== Segment start ==

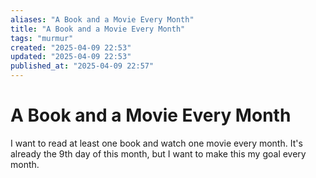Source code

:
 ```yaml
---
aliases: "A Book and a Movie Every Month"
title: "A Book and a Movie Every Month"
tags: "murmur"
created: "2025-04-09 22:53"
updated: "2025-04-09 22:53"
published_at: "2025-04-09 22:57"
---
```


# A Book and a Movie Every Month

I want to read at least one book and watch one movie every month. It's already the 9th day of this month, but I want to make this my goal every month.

== Segment end ==

## Activity
Write out, word for word, the lines from the first line of the entries through the one containing "# A Book and a Movie Every Month", both included. Leave out the pictures.

## Written solution
Source code

:
 ```yaml
---
aliases: "A Book and a Movie Every Month"
title: "A Book and a Movie Every Month"
tags: "murmur"
created: "2025-04-09 22:53"
updated: "2025-04-09 22:53"
published_at: "2025-04-09 22:57"
---
```


# A Book and a Movie Every Month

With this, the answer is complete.